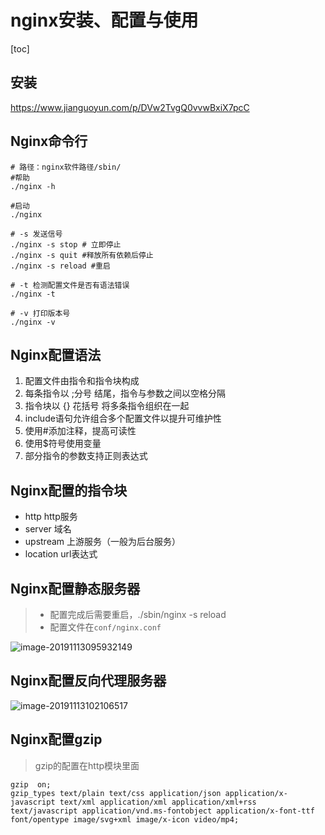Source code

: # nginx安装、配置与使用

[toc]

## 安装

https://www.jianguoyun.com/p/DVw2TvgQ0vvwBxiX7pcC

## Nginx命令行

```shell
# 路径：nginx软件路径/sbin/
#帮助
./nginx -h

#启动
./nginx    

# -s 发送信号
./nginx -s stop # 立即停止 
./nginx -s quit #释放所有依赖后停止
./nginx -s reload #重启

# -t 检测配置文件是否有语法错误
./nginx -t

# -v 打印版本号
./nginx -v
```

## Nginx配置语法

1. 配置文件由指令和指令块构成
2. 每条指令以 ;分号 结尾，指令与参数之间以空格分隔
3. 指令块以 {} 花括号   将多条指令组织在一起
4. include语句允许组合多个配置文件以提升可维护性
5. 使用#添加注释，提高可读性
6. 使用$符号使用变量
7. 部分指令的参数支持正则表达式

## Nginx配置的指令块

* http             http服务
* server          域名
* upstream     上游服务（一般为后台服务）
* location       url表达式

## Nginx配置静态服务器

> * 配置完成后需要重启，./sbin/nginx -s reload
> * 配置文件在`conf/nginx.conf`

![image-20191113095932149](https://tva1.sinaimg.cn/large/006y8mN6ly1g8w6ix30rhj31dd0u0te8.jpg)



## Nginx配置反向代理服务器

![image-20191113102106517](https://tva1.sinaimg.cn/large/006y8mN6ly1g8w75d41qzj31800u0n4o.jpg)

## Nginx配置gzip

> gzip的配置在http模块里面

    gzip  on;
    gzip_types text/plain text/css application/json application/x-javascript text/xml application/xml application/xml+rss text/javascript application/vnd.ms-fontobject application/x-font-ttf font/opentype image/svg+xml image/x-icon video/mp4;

--

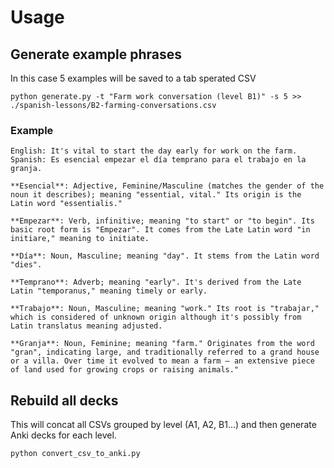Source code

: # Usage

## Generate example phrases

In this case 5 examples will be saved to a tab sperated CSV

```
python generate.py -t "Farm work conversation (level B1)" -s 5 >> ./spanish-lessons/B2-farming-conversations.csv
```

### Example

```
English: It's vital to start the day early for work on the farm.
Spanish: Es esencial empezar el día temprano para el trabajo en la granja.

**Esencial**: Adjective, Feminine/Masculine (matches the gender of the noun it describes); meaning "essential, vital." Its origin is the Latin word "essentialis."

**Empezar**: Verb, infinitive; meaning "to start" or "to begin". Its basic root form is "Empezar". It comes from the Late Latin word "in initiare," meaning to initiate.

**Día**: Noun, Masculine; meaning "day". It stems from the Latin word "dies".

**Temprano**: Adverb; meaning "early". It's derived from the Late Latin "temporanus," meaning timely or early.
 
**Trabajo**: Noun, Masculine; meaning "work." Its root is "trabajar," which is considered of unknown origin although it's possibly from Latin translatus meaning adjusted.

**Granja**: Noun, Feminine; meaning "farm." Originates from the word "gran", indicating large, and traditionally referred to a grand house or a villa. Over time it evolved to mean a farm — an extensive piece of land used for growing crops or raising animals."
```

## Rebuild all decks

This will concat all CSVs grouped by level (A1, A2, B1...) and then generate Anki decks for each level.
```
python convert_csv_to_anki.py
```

...

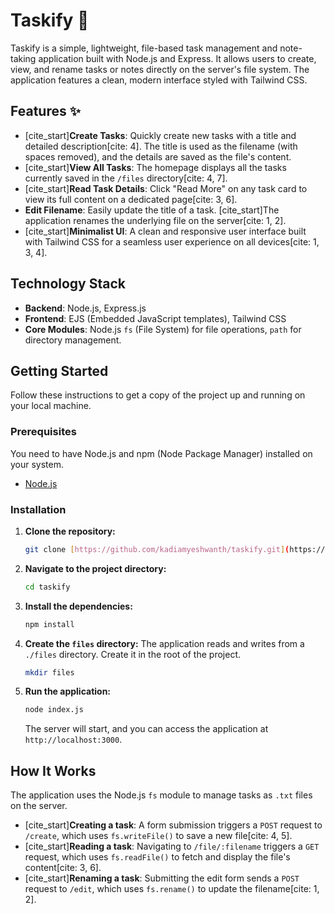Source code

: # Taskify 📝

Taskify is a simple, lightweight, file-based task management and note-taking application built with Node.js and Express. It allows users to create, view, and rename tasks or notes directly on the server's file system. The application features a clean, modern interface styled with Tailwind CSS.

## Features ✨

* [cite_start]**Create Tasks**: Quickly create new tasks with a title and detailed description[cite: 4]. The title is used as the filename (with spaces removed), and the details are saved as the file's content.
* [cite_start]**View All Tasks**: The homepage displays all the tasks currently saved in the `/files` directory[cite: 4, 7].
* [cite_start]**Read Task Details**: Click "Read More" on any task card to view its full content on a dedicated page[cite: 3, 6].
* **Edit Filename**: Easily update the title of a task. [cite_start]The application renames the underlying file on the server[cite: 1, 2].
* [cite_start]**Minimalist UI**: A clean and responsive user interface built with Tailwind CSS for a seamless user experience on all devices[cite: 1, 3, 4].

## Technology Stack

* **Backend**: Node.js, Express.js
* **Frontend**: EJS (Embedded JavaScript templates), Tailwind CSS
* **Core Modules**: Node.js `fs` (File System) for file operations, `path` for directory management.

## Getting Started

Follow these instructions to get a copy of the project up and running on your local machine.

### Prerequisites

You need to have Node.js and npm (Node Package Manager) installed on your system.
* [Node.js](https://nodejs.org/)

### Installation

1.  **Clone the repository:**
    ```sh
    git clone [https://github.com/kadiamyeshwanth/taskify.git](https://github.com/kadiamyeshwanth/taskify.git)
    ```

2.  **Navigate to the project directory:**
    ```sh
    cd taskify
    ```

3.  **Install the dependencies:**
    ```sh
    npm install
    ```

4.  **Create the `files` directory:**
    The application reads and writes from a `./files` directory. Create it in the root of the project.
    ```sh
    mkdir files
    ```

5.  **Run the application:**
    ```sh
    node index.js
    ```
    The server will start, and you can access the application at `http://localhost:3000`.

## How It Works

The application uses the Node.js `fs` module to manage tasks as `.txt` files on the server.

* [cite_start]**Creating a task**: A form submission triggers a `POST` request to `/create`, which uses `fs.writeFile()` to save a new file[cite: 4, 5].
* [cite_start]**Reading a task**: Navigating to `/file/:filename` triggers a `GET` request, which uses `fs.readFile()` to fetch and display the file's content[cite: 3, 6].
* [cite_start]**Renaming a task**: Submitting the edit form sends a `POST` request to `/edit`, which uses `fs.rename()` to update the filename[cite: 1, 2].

> [WHAT TO WORK ON]: Each line of the entries above that contains "will" is to be copied.

> [RESPONSE AREA]:
In this case 5 examples will be saved to a tab sperated CSV
This will concat all CSVs grouped by level (A1, A2, B1...) and then generate Anki decks for each level.
    The server will start, and you can access the application at `http://localhost:3000`.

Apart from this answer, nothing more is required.